How to Distinguish Between Fiction & Non-Fiction Literary Genres

Sometimes the best way to distinguish between a work of literary fiction and a work of literary nonfiction is to look at the back cover and see how it's categorized. Literary fiction and nonfiction can both have a story, setting and characters. They can both be told in the first person. And, they can both sound like the truth.

Nonfiction

Works of nonfiction are meant to be factual. This means magazine articles, newspaper stories, encyclopedia entries, interviews and textbooks are all nonfiction. Many aisles in bookstores are full of nonfiction -- the cooking, art, travel, science, religion, true crime, psychology and decorating sections all contain factual works. While there are no hard-and-fast rules about what makes a piece of nonfiction "literary," a good bet is that a piece of literary nonfiction will have a bit more of a story than, say, a recipe or a paragraph in a textbook. Biographies, autobiographies, essays and memoirs are among genres that may be considered creative or literary nonfiction.

Fiction

Works of fiction are primarily invented or imaginary. Short stories, novels and novellas of various subgenres -- romance, science fiction, historical fiction, mystery -- are considered fiction. Fiction usually contains elements of a story: plot, characters, settings and themes. Many works of fiction have facts in them; for example, historical fiction uses information about a particular time to create a meaningful and realistic setting for an invented story. Fiction is "literary" if it has a reputation of merit, usually due to superb style or characterization.

Crossover

The line between fiction and nonfiction can be blurry, particularly in memoirs or novels based on fact. There is some consensus that a certain level of consolidation or rearranging of a story is allowable in certain works of nonfiction for narrative effect and flow, even if this means the work does not technically stick to all of the facts. In "The Line Between Fact and Fiction," author Roy Peter Clark explains that nonfiction writers often use the tools of novelists and that even as recently as 50 years ago, journalists would create details and invent quotes to make a story more interesting. Nowadays, there are stricter guidelines about lying in journalism, and while there is still some room to stretch the truth in creative nonfiction, such as memoirs and essays, there is a point at which misrepresenting the facts is unacceptable. Books such as "A Million Little Pieces" and "Three Cups of Tea" were marketed as nonfiction, but were later found to diverge considerably from the facts, resulting in public outrage. Other works, such as Sylvia Plath's classic "The Bell Jar," are considered novels even though they are based on the authors' own lives.

Telling Them Apart

The best way to separate fiction from nonfiction is to identify which works stick to the facts.
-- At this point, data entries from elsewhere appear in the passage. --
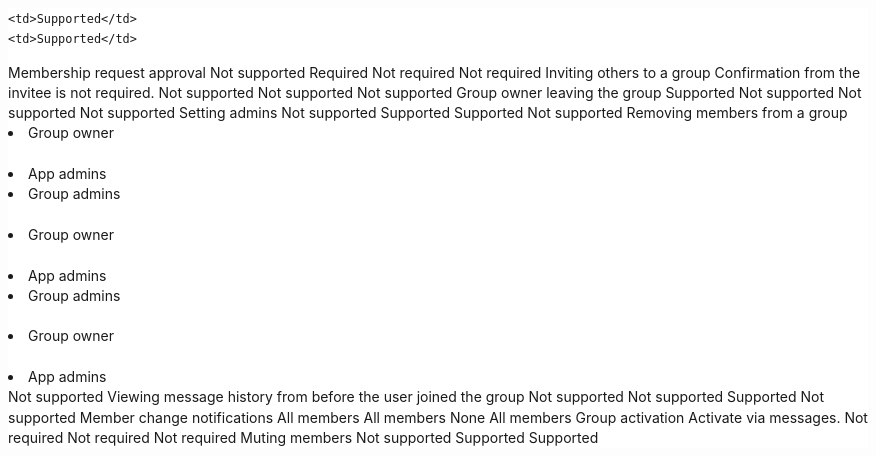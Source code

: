     <td>Supported</td>
    <td>Supported</td>
   </tr>
	   <tr>
     <td>Membership request approval</td>
     <td>Not supported</td>
    <td>Required</td>
    <td>Not required</td>
    <td>Not required</td>
   </tr>
	   <tr>
     <td>Inviting others to a group</td>
     <td>Confirmation from the invitee is not required.</td>
    <td>Not supported</td>
    <td>Not supported</td>
    <td>Not supported</td>
   </tr>
	 	   <tr>
     <td>Group owner leaving the group</td>
     <td>Supported</td>
    <td>Not supported</td>
    <td>Not supported</td>
    <td>Not supported</td>
   </tr>
	 	   <tr>
     <td>Setting admins</td>
     <td>Not supported</td>
    <td>Supported</td>
    <td>Supported</td>
    <td>Not supported</td>
   </tr>
		 	   <tr>
     <td>Removing members from a group</td>
    <td><li>Group owner</li><br><li>App admins</li></td>
    <td><li>Group admins</li><br><li>Group owner</li><br><li>App admins</li></td>
    <td><li>Group admins</li><br><li>Group owner</li><br><li>App admins</li></td>
    <td>Not supported</td>
   </tr>
		 	   <tr>
     <td>Viewing message history from before the user joined the group</td>
     <td>Not supported</td>
    <td>Not supported</td>
    <td>Supported</td>
    <td>Not supported</td>
   </tr>
		 	   <tr>
     <td>Member change notifications</td>
     <td>All members</td>
    <td>All members</td>
    <td>None</td>
    <td>All members</td>
   </tr>
		 	   <tr>
     <td>Group activation</td>
     <td>Activate via messages.</td>
    <td>Not required</td>
    <td>Not required</td>
    <td>Not required</td>
   </tr>
	 	   <tr>
     <td>Muting members</td>
     <td>Not supported</td>
    <td>Supported</td>
    <td>Supported</td>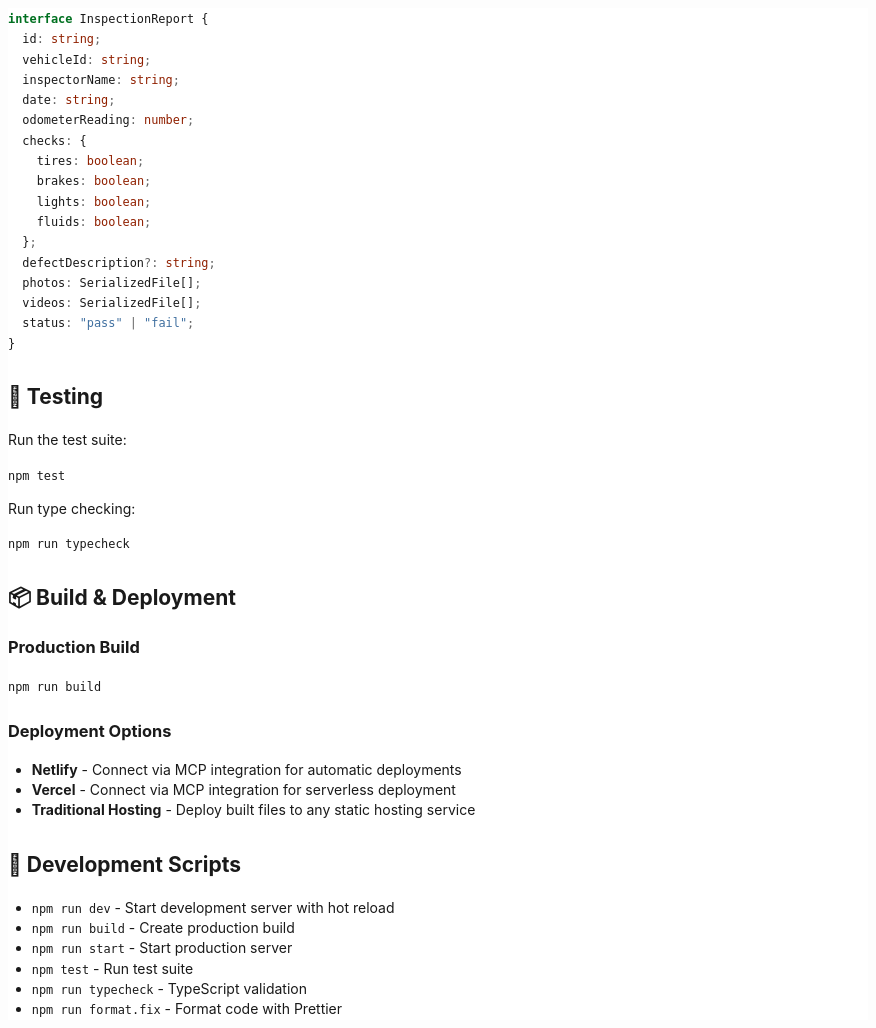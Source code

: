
 ```typescript
interface InspectionReport {
  id: string;
  vehicleId: string;
  inspectorName: string;
  date: string;
  odometerReading: number;
  checks: {
    tires: boolean;
    brakes: boolean;
    lights: boolean;
    fluids: boolean;
  };
  defectDescription?: string;
  photos: SerializedFile[];
  videos: SerializedFile[];
  status: "pass" | "fail";
}
```

## 🧪 Testing

Run the test suite:

```bash
npm test
```

Run type checking:

```bash
npm run typecheck
```

## 📦 Build & Deployment

### Production Build

```bash
npm run build
```

### Deployment Options

- **Netlify** - Connect via MCP integration for automatic deployments
- **Vercel** - Connect via MCP integration for serverless deployment
- **Traditional Hosting** - Deploy built files to any static hosting service

## 🔧 Development Scripts

- `npm run dev` - Start development server with hot reload
- `npm run build` - Create production build
- `npm run start` - Start production server
- `npm test` - Run test suite
- `npm run typecheck` - TypeScript validation
- `npm run format.fix` - Format code with Prettier
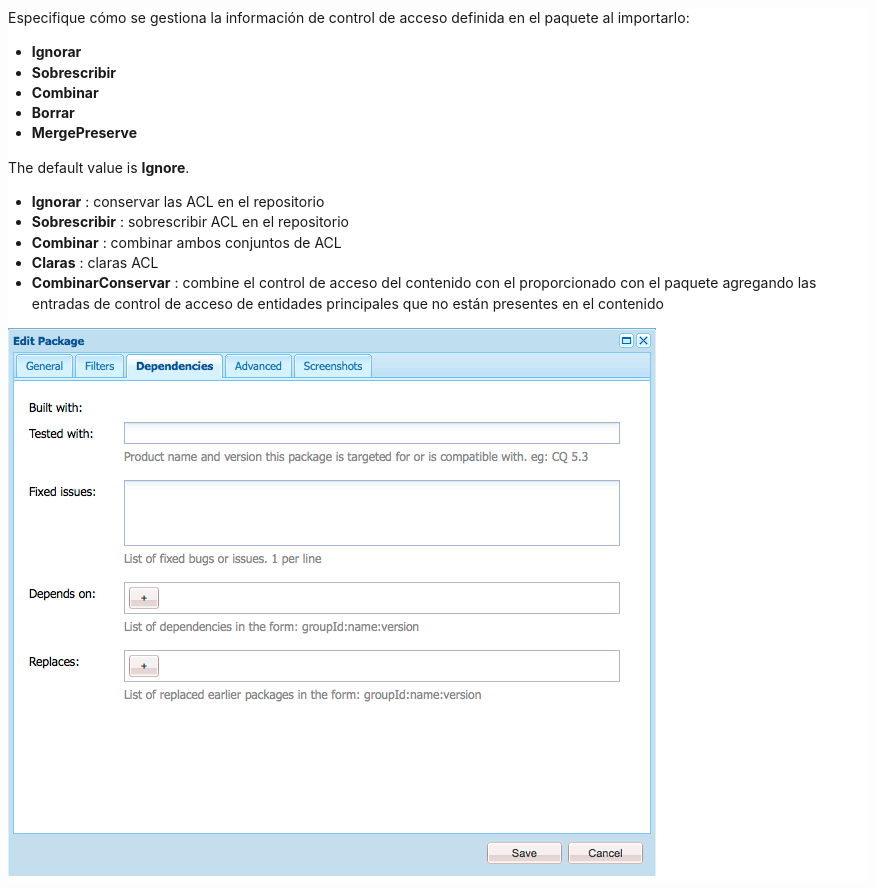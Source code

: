    <td><p>Especifique cómo se gestiona la información de control de acceso definida en el paquete al importarlo:</p> 
    <ul> 
     <li><strong>Ignorar</strong></li> 
     <li><strong>Sobrescribir</strong></li> 
     <li><strong>Combinar</strong></li> 
     <li><strong>Borrar</strong></li> 
     <li><strong>MergePreserve</strong></li> 
    </ul> <p>The default value is <strong>Ignore</strong>.</p> </td> 
   <td> 
    <ul> 
     <li><strong>Ignorar</strong> : conservar las ACL en el repositorio</li> 
     <li><strong>Sobrescribir</strong> : sobrescribir ACL en el repositorio</li> 
     <li><strong>Combinar</strong> : combinar ambos conjuntos de ACL</li> 
     <li><strong>Claras</strong> : claras ACL</li> 
     <li><strong>CombinarConservar</strong> : combine el control de acceso del contenido con el proporcionado con el paquete agregando las entradas de control de acceso de entidades principales que no están presentes en el contenido</li> 
    </ul> </td> 
  </tr> 
 </tbody> 
</table>

![packagesdependencias](assets/packagesdependencies.png)
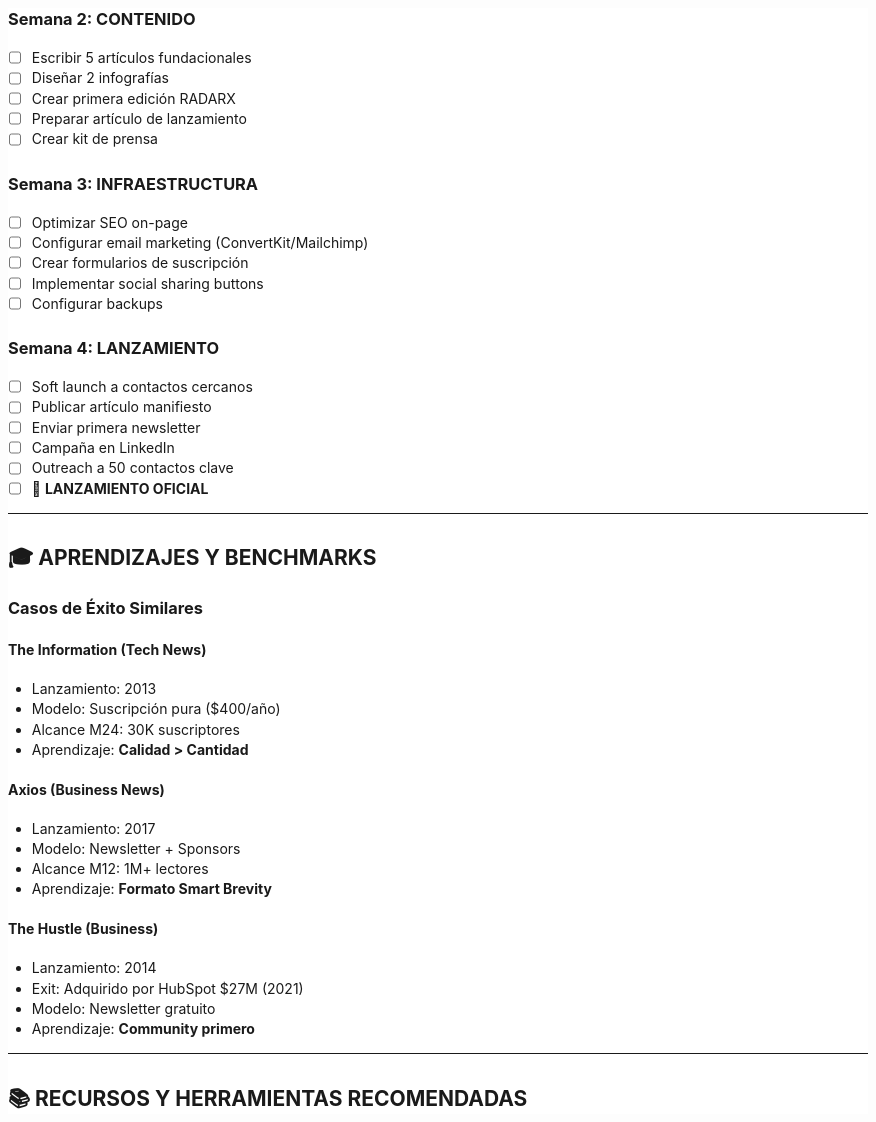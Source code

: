 ### Semana 2: CONTENIDO
- [ ] Escribir 5 artículos fundacionales
- [ ] Diseñar 2 infografías
- [ ] Crear primera edición RADARX
- [ ] Preparar artículo de lanzamiento
- [ ] Crear kit de prensa

### Semana 3: INFRAESTRUCTURA
- [ ] Optimizar SEO on-page
- [ ] Configurar email marketing (ConvertKit/Mailchimp)
- [ ] Crear formularios de suscripción
- [ ] Implementar social sharing buttons
- [ ] Configurar backups

### Semana 4: LANZAMIENTO
- [ ] Soft launch a contactos cercanos
- [ ] Publicar artículo manifiesto
- [ ] Enviar primera newsletter
- [ ] Campaña en LinkedIn
- [ ] Outreach a 50 contactos clave
- [ ] 🚀 **LANZAMIENTO OFICIAL**

---

## 🎓 APRENDIZAJES Y BENCHMARKS

### Casos de Éxito Similares

#### The Information (Tech News)
- Lanzamiento: 2013
- Modelo: Suscripción pura ($400/año)
- Alcance M24: 30K suscriptores
- Aprendizaje: **Calidad > Cantidad**

#### Axios (Business News)
- Lanzamiento: 2017
- Modelo: Newsletter + Sponsors
- Alcance M12: 1M+ lectores
- Aprendizaje: **Formato Smart Brevity**

#### The Hustle (Business)
- Lanzamiento: 2014
- Exit: Adquirido por HubSpot $27M (2021)
- Modelo: Newsletter gratuito
- Aprendizaje: **Community primero**

---

## 📚 RECURSOS Y HERRAMIENTAS RECOMENDADAS
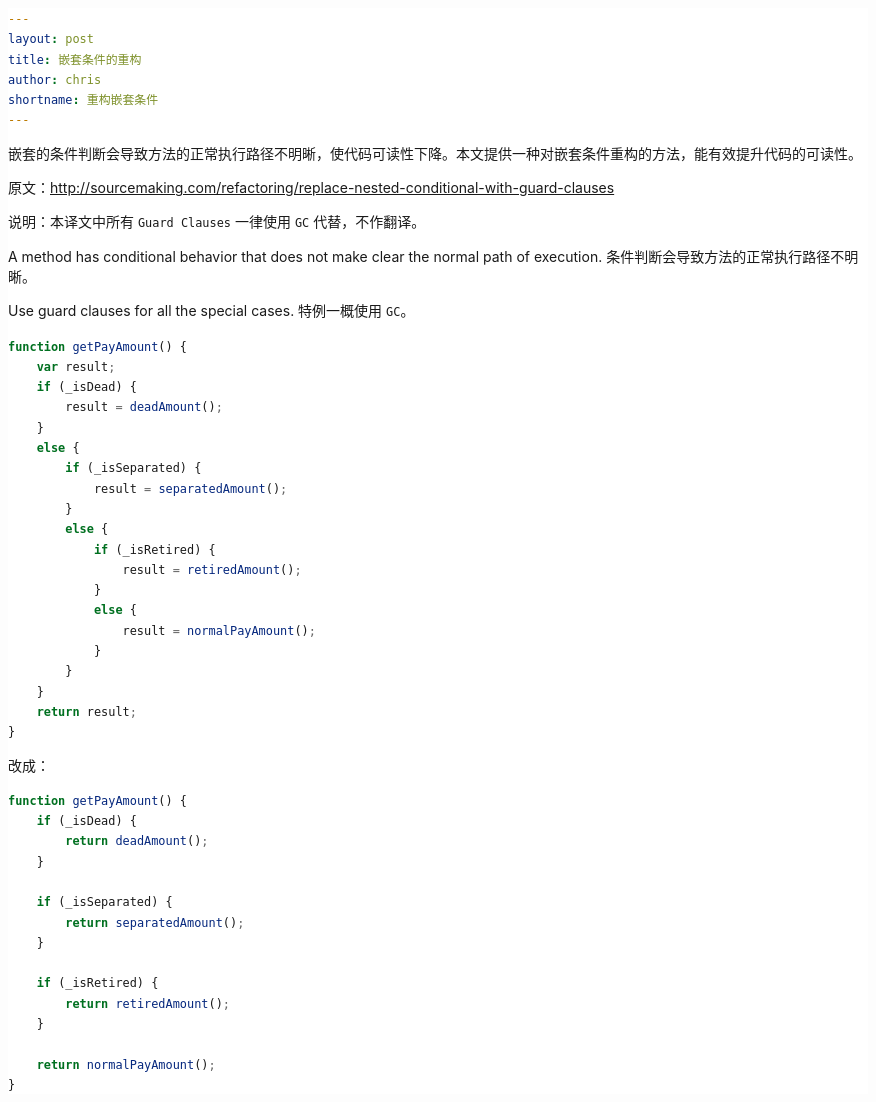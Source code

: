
 ```yaml
---
layout: post
title: 嵌套条件的重构
author: chris
shortname: 重构嵌套条件
---
```


嵌套的条件判断会导致方法的正常执行路径不明晰，使代码可读性下降。本文提供一种对嵌套条件重构的方法，能有效提升代码的可读性。


原文：http://sourcemaking.com/refactoring/replace-nested-conditional-with-guard-clauses

说明：本译文中所有 `Guard Clauses` 一律使用 `GC` 代替，不作翻译。

A method has conditional behavior that does not make clear the normal path of execution.
条件判断会导致方法的正常执行路径不明晰。

Use guard clauses for all the special cases.
特例一概使用 `GC`。

```javascript
function getPayAmount() {
    var result;
    if (_isDead) {
        result = deadAmount();
    }
    else {
        if (_isSeparated) {
            result = separatedAmount();
        }
        else {
            if (_isRetired) {
                result = retiredAmount();
            }
            else {
                result = normalPayAmount();
            }
        }
    }
    return result;
}
```

改成：

```javascript
function getPayAmount() {
    if (_isDead) {
        return deadAmount();
    }

    if (_isSeparated) {
        return separatedAmount();
    }

    if (_isRetired) {
        return retiredAmount();
    }

    return normalPayAmount();
}
```
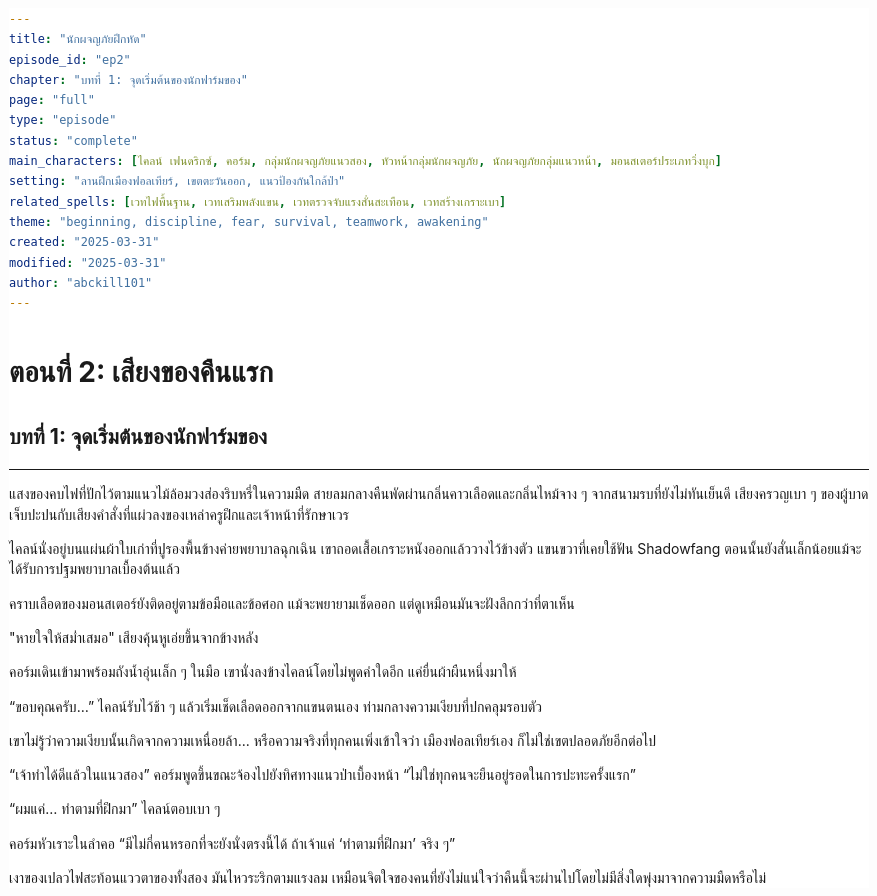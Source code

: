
 ```yaml
---
title: "นักผจญภัยฝึกหัด"
episode_id: "ep2"
chapter: "บทที่ 1: จุดเริ่มต้นของนักฟาร์มของ"
page: "full"
type: "episode"
status: "complete"
main_characters: [ไคลน์ เฟนดริกซ์, คอร์ม, กลุ่มนักผจญภัยแนวสอง, หัวหน้ากลุ่มนักผจญภัย, นักผจญภัยกลุ่มแนวหน้า, มอนสเตอร์ประเภทวิ่งบุก]
setting: "ลานฝึกเมืองฟอลเทียร์, เขตตะวันออก, แนวป้องกันใกล้ป่า"
related_spells: [เวทไฟพื้นฐาน, เวทเสริมพลังแขน, เวทตรวจจับแรงสั่นสะเทือน, เวทสร้างเกราะเบา]
theme: "beginning, discipline, fear, survival, teamwork, awakening"
created: "2025-03-31"
modified: "2025-03-31"
author: "abckill101"
---
```


# ตอนที่ 2: เสียงของคืนแรก  
## บทที่ 1: จุดเริ่มต้นของนักฟาร์มของ

---

แสงของคบไฟที่ปักไว้ตามแนวไม้ล้อมวงส่องริบหรี่ในความมืด สายลมกลางคืนพัดผ่านกลิ่นคาวเลือดและกลิ่นไหม้จาง ๆ จากสนามรบที่ยังไม่ทันเย็นดี เสียงครวญเบา ๆ ของผู้บาดเจ็บปะปนกับเสียงคำสั่งที่แผ่วลงของเหล่าครูฝึกและเจ้าหน้าที่รักษาเวร

ไคลน์นั่งอยู่บนแผ่นผ้าใบเก่าที่ปูรองพื้นข้างค่ายพยาบาลฉุกเฉิน เขาถอดเสื้อเกราะหนังออกแล้ววางไว้ข้างตัว แขนขวาที่เคยใช้ฟัน Shadowfang ตอนนั้นยังสั่นเล็กน้อยแม้จะได้รับการปฐมพยาบาลเบื้องต้นแล้ว

คราบเลือดของมอนสเตอร์ยังติดอยู่ตามข้อมือและข้อศอก แม้จะพยายามเช็ดออก แต่ดูเหมือนมันจะฝังลึกกว่าที่ตาเห็น

"หายใจให้สม่ำเสมอ" เสียงคุ้นหูเอ่ยขึ้นจากข้างหลัง

คอร์มเดินเข้ามาพร้อมถังน้ำอุ่นเล็ก ๆ ในมือ เขานั่งลงข้างไคลน์โดยไม่พูดคำใดอีก แค่ยื่นผ้าผืนหนึ่งมาให้

“ขอบคุณครับ…” ไคลน์รับไว้ช้า ๆ แล้วเริ่มเช็ดเลือดออกจากแขนตนเอง ท่ามกลางความเงียบที่ปกคลุมรอบตัว

เขาไม่รู้ว่าความเงียบนั้นเกิดจากความเหนื่อยล้า... หรือความจริงที่ทุกคนเพิ่งเข้าใจว่า เมืองฟอลเทียร์เอง ก็ไม่ใช่เขตปลอดภัยอีกต่อไป

“เจ้าทำได้ดีแล้วในแนวสอง” คอร์มพูดขึ้นขณะจ้องไปยังทิศทางแนวป่าเบื้องหน้า “ไม่ใช่ทุกคนจะยืนอยู่รอดในการปะทะครั้งแรก”

“ผมแค่… ทำตามที่ฝึกมา” ไคลน์ตอบเบา ๆ

คอร์มหัวเราะในลำคอ “มีไม่กี่คนหรอกที่จะยังนั่งตรงนี้ได้ ถ้าเจ้าแค่ ‘ทำตามที่ฝึกมา’ จริง ๆ”

เงาของเปลวไฟสะท้อนแววตาของทั้งสอง มันไหวระริกตามแรงลม เหมือนจิตใจของคนที่ยังไม่แน่ใจว่าคืนนี้จะผ่านไปโดยไม่มีสิ่งใดพุ่งมาจากความมืดหรือไม่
If there's anything that can't possibly be true (flying space monsters), it's fiction. But if you don't know the truth, nonfiction can sometimes be identified based on the writing style. Nonfiction tends to adhere better to chronological time and presents information in a more straightforward way -- often using years and dates as well as proper names of buildings, cities and people. Fiction is written to create the illusion of truth. This illusion is traditionally created more by creating images through description than by presenting specific information about wheres and whens.